Twickenham, London

As rain lashed mercilessly outside, a crowd of sodden Labour supporters huddled sportingly around the bar of the Turks Head pub in Twickenham. Nestled on the corner of two leafy residential streets, the Turks Head is very much a local pub. A narrow room with its own side entrance rolls out like an old Dutch barn beside it. Inside, VOTE LABOUR signage has been tacked to the walls, one has fallen off and is propped up on the floor. Tension fills the air. Labour is a lost hope in Twickenham and somehow that feeling is reflected in the room. Even the sunshine didn’t come out for Twickenham Labour that night. I speak to local Party Chair, Rhonda Evans-Woolfe, about the campaign so far,

“Since Corbyn, our membership has soared and we’ve got one thousand, five hundred members… so we’ve got the manpower now to try and seriously stop being a political irrelevance.”
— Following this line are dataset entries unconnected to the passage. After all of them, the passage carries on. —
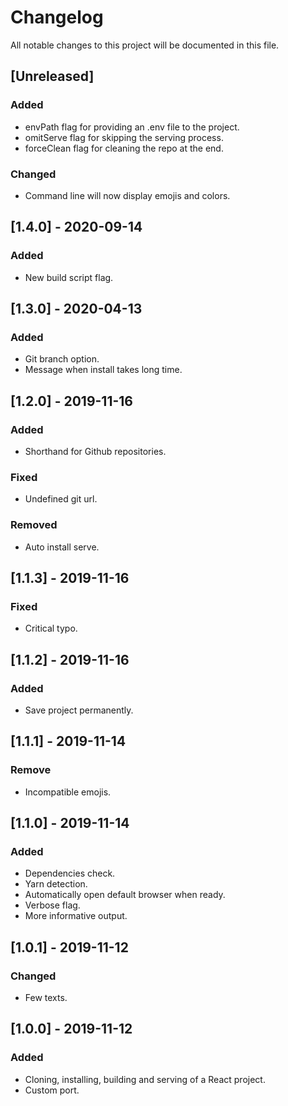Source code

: # Changelog
All notable changes to this project will be documented in this file.

## [Unreleased]
### Added
- envPath flag for providing an .env file to the project.
- omitServe flag for skipping the serving process.
- forceClean flag for cleaning the repo at the end.

### Changed
- Command line will now display emojis and colors.

## [1.4.0] - 2020-09-14
### Added 
- New build script flag.

## [1.3.0] - 2020-04-13
### Added
- Git branch option.
- Message when install takes long time.

## [1.2.0] - 2019-11-16
### Added
- Shorthand for Github repositories.

### Fixed
- Undefined git url.

### Removed
- Auto install serve.

## [1.1.3] - 2019-11-16
### Fixed
- Critical typo.

## [1.1.2] - 2019-11-16
### Added
- Save project permanently.

## [1.1.1] - 2019-11-14
### Remove
- Incompatible emojis.

## [1.1.0] - 2019-11-14
### Added
- Dependencies check.
- Yarn detection.
- Automatically open default browser when ready.
- Verbose flag.
- More informative output.

## [1.0.1] - 2019-11-12
### Changed
- Few texts.

## [1.0.0] - 2019-11-12
### Added
- Cloning, installing, building and serving of a React project.
- Custom port.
Ten miles south-west of central London, Twickenham boasts many claims to fame. Hosting the world’s largest rugby stadium, it is the unofficial home of Rugby Union. The River Thames runs along the southern border, originally forming part of the Hundred of Hounslow that was mentioned in the Doomsday Book. Eighteenth century poet, Alexander Pope, lived in a villa in Twickenham, and his garden was tendered in his memory until Lady Howe, exasperated by the steady stream of tourists, pulled it down in 1808. In ‘An Essay on Man’, Pope tries to understand the complex condition of the human species. After much criticism of our faults, he decides we are perfect for the fact that we are alive; our perfection deriving from the blessing of our very existence,

Then say not man’s imperfect, Heav’n in fault;

Say rather, man’s as perfect as he ought:

His knowledge measur’d to his state and place,

His time a moment, and a point his space.

If to be perfect in a certain sphere,

What matter, soon or late, or here or there?
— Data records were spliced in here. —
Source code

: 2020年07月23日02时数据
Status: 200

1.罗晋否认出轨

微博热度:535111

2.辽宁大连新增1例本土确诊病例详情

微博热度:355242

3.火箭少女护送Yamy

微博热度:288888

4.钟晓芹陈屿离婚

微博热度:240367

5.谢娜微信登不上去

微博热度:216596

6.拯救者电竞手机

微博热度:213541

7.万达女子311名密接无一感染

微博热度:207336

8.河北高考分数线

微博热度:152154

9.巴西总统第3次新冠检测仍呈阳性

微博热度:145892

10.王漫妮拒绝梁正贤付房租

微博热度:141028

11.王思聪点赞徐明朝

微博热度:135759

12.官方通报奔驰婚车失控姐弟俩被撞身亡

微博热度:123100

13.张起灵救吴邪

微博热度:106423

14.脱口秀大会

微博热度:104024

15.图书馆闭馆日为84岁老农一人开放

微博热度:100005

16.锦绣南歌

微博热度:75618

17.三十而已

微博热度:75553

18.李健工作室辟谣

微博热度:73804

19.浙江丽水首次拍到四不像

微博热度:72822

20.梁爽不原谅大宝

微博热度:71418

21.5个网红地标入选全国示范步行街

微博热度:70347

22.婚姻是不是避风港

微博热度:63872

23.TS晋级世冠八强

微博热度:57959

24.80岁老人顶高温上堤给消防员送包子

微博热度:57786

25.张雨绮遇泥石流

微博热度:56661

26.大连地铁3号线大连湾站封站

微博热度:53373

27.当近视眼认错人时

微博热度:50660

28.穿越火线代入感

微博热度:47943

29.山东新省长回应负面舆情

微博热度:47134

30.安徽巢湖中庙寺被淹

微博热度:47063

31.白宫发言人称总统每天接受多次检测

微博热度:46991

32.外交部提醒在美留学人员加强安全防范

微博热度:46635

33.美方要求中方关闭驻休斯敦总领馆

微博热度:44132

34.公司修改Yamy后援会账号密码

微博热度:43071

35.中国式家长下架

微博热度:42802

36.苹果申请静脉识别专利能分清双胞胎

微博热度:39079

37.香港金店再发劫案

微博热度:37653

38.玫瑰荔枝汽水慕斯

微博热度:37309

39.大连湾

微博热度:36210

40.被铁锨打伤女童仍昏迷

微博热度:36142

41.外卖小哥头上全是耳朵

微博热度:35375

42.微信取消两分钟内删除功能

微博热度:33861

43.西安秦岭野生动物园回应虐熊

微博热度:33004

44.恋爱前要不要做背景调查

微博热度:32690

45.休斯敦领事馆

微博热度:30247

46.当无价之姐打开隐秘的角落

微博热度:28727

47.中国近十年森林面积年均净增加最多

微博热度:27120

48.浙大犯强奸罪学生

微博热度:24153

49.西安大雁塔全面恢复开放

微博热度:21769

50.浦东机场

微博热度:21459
The blest today is as completely so,

As who began a thousand years ago.

Rhonda accepts that Twickenham Labour Party has been far from perfect. However, with a raft of new members, they’re now changing tact.
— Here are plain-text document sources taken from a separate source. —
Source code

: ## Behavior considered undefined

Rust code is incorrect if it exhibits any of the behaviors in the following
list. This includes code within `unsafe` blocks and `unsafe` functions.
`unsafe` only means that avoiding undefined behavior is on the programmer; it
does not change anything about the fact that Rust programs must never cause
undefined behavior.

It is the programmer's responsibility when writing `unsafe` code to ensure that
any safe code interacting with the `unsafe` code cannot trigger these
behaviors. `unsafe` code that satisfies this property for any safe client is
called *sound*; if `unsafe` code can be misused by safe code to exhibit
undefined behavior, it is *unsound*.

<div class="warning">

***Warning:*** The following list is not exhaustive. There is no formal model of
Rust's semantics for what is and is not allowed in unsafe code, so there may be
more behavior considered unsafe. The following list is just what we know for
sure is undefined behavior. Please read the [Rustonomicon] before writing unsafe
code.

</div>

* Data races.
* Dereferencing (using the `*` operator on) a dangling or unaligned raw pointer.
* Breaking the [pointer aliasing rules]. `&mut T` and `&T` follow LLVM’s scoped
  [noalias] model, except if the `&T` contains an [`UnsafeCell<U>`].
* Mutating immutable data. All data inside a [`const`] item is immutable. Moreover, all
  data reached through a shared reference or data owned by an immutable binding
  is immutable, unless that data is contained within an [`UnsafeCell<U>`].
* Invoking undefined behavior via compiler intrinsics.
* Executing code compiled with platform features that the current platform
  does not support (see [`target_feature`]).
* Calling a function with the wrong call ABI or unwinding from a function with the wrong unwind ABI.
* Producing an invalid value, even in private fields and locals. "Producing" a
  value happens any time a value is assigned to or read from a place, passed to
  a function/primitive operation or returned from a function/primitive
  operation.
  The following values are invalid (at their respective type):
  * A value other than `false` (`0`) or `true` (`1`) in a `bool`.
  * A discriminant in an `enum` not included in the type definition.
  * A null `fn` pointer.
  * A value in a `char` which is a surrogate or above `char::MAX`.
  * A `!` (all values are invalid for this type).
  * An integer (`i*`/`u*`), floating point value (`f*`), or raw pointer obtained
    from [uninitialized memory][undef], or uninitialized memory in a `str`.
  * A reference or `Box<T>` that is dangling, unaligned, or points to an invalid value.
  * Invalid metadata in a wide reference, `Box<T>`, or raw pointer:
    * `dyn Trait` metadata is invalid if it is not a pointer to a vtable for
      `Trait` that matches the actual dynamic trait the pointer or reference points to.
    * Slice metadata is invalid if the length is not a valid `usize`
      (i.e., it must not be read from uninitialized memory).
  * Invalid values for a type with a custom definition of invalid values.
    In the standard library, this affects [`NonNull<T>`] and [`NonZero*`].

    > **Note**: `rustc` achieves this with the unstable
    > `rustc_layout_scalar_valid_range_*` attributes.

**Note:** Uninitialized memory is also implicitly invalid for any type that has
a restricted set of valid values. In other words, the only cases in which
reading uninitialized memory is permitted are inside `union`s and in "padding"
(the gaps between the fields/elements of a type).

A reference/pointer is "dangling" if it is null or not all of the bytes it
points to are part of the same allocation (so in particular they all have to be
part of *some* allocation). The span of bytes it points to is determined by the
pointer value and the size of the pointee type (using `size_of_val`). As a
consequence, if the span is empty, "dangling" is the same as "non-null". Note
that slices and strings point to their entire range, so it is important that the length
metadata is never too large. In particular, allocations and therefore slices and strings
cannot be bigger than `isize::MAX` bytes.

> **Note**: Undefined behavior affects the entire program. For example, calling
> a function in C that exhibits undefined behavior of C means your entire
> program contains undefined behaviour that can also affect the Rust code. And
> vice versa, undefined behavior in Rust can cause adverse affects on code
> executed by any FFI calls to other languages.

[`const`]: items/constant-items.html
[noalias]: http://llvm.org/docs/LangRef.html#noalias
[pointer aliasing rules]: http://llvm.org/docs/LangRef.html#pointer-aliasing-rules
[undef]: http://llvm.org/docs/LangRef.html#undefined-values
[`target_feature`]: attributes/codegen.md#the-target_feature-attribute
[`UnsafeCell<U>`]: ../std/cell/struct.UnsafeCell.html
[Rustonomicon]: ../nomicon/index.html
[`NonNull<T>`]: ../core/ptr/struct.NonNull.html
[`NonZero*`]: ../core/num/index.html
‘I think for a long time our local Labour Party has been focusing on national politics. But actually its finally dawned on us that in order to become relevant to people’s lives we’ve got to start off with local politics.’ Rhonda’s voices rises with the force of new-found determination, ‘Our aim now is to get Labour Councillors on Richmond Council… We’ve targeted a ward and we’re going to work that ward, and we’re going to get three Councillors elected – hopefully – at next year’s Council elections.’

Back in the Turks Head, the show has started. Comedian, Patrick Monahan, cracks bitter-sweet jokes about the dire housing situation young people face today. Although housing is a national issue, it is also a local concern and one around which Labour Councillors could gather local support especially as Labour’s recent manifesto promises more favourable terms for renters.

Although the show went down well, the energy in the room remained downbeat. But a plan has been hatched and the culture may be changing.